===== MATERIALS PROVIDED
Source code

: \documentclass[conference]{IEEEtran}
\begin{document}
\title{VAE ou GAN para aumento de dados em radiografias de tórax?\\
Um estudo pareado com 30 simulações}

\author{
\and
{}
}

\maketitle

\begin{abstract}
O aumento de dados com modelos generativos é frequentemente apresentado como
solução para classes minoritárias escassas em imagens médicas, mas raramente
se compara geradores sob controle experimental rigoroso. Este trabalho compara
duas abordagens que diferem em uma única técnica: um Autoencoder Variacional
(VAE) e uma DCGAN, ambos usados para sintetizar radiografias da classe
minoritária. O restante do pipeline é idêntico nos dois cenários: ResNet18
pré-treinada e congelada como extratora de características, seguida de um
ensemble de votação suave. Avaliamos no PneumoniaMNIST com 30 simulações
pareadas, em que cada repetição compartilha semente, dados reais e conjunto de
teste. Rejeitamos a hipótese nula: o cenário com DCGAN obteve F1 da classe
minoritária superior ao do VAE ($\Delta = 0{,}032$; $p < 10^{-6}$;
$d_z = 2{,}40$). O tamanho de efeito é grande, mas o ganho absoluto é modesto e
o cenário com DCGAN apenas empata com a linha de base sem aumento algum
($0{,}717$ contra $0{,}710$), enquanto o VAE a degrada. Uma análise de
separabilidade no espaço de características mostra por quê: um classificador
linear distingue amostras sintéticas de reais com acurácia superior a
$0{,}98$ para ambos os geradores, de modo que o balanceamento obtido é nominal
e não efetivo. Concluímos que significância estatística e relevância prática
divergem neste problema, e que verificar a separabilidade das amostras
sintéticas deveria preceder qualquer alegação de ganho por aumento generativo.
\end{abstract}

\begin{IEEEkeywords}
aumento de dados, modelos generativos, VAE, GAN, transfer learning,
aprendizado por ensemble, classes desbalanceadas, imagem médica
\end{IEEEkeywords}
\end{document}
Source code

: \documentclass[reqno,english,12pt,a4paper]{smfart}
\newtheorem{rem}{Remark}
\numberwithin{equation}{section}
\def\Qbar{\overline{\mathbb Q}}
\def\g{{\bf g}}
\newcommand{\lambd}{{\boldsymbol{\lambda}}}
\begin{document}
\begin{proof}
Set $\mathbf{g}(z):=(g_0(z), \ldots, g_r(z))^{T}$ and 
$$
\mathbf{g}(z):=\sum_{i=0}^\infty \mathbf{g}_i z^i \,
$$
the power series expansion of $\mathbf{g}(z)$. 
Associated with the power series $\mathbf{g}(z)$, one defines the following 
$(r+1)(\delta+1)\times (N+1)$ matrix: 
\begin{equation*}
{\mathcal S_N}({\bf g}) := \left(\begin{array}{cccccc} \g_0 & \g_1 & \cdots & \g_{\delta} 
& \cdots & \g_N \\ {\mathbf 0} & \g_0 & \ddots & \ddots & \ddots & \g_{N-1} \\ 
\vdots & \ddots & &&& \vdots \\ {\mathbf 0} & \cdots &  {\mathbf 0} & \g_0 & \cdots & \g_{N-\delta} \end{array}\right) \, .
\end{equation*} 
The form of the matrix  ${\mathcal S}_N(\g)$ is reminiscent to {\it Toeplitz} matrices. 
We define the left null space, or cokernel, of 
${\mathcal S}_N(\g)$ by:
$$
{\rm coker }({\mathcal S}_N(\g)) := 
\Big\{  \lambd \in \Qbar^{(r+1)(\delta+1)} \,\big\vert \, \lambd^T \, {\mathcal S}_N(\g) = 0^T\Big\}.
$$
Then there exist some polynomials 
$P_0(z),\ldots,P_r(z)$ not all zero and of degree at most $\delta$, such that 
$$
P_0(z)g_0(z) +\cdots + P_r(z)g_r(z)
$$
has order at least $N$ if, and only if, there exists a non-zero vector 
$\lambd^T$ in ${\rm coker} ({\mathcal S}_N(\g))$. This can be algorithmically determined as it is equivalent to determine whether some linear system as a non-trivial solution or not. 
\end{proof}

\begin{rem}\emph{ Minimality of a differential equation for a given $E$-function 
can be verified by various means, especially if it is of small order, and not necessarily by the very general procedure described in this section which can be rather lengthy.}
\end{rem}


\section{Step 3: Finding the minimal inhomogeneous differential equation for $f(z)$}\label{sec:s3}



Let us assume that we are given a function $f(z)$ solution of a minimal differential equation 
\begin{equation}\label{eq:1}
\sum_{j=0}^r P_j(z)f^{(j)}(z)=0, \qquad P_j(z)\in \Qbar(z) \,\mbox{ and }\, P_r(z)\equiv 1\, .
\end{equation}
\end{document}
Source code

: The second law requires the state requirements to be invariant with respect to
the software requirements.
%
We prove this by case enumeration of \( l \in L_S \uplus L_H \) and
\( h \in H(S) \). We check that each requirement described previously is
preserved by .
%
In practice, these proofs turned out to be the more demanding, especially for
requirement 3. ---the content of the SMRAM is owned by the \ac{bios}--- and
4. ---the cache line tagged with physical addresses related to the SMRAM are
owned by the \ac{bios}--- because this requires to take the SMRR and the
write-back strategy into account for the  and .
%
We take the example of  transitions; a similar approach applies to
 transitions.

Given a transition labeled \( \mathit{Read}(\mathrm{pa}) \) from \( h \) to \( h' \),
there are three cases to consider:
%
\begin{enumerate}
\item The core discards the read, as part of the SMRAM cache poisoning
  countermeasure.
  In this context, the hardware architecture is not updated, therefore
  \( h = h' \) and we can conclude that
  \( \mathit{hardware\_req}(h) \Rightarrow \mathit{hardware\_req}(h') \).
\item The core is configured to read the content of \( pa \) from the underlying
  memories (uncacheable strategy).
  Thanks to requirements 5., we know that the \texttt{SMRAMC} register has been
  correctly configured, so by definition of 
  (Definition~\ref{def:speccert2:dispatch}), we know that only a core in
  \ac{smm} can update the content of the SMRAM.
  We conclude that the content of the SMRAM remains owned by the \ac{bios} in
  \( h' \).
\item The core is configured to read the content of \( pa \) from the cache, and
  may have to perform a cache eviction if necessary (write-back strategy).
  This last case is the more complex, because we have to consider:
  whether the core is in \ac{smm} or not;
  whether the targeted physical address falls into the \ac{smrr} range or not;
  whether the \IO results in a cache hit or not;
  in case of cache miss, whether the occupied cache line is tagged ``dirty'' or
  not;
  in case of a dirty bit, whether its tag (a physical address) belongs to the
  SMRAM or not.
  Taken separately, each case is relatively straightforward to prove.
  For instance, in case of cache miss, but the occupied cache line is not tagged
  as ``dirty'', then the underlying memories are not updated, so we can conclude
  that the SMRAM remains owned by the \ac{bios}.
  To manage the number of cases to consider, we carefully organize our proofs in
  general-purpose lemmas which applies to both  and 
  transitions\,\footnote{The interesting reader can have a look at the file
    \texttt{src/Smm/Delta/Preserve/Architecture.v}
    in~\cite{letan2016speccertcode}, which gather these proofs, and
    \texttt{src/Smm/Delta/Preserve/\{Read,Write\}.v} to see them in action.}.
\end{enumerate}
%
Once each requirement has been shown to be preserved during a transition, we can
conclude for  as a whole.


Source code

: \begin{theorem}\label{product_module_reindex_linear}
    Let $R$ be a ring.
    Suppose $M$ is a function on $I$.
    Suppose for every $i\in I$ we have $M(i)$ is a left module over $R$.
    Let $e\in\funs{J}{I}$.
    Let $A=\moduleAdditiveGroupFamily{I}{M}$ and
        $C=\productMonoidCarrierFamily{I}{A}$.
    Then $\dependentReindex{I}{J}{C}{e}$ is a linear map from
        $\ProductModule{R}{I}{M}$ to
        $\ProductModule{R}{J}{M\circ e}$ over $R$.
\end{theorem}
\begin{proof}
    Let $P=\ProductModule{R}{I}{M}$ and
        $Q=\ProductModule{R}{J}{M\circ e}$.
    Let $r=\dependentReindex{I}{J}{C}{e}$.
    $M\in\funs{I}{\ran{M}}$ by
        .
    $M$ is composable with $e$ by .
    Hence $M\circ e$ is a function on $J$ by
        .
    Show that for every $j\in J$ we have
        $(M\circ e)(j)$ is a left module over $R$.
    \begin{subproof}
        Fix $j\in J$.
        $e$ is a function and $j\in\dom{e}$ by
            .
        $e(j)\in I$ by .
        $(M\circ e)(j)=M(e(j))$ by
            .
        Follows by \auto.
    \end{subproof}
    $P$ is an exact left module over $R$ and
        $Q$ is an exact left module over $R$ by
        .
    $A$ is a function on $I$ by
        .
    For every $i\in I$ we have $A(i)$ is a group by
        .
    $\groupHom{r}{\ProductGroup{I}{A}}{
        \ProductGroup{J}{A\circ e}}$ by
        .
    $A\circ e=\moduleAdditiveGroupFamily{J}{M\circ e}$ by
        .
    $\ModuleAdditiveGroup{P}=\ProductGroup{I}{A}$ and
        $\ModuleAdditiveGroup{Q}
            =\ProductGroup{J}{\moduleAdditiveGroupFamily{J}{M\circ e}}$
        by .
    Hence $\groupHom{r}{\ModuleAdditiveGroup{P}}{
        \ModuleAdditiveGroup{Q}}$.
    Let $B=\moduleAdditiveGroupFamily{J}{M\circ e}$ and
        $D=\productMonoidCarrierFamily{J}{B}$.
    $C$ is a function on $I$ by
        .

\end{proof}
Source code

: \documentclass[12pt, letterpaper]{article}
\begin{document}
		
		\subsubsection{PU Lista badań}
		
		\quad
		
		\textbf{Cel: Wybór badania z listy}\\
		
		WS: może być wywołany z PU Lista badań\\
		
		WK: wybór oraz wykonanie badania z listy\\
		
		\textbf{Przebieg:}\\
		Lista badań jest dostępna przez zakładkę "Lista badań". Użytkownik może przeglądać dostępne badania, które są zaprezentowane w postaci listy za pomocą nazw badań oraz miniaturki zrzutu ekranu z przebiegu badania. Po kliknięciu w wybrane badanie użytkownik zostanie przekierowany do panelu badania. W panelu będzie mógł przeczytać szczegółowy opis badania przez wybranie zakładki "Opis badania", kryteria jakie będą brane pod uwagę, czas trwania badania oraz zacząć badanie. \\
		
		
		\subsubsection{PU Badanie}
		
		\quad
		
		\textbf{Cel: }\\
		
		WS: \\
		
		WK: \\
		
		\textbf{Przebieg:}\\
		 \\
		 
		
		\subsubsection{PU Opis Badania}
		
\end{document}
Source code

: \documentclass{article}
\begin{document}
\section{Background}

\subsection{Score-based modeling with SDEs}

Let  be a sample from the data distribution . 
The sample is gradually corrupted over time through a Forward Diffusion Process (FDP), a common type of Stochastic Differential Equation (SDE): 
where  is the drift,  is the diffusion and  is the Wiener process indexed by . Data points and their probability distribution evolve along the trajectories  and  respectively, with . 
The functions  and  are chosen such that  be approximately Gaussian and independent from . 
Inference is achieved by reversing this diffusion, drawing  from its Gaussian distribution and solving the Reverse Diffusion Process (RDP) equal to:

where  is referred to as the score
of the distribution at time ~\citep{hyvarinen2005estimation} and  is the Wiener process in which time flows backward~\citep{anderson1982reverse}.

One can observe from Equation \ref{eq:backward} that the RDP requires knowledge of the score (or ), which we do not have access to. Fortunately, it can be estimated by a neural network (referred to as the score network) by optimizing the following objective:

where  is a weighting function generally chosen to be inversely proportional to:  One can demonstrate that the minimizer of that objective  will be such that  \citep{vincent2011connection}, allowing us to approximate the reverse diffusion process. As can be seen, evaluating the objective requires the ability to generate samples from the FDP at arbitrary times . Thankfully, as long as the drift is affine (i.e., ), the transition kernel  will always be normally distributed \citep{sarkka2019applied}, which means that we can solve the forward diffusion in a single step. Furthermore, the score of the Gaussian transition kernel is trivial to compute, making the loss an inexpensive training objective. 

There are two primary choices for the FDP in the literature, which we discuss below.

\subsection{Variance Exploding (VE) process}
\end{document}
==========
TASK GOAL: If a line in the data holds the word "proofs", count it, then state the total alone.

RESULT OF THE TASK: 3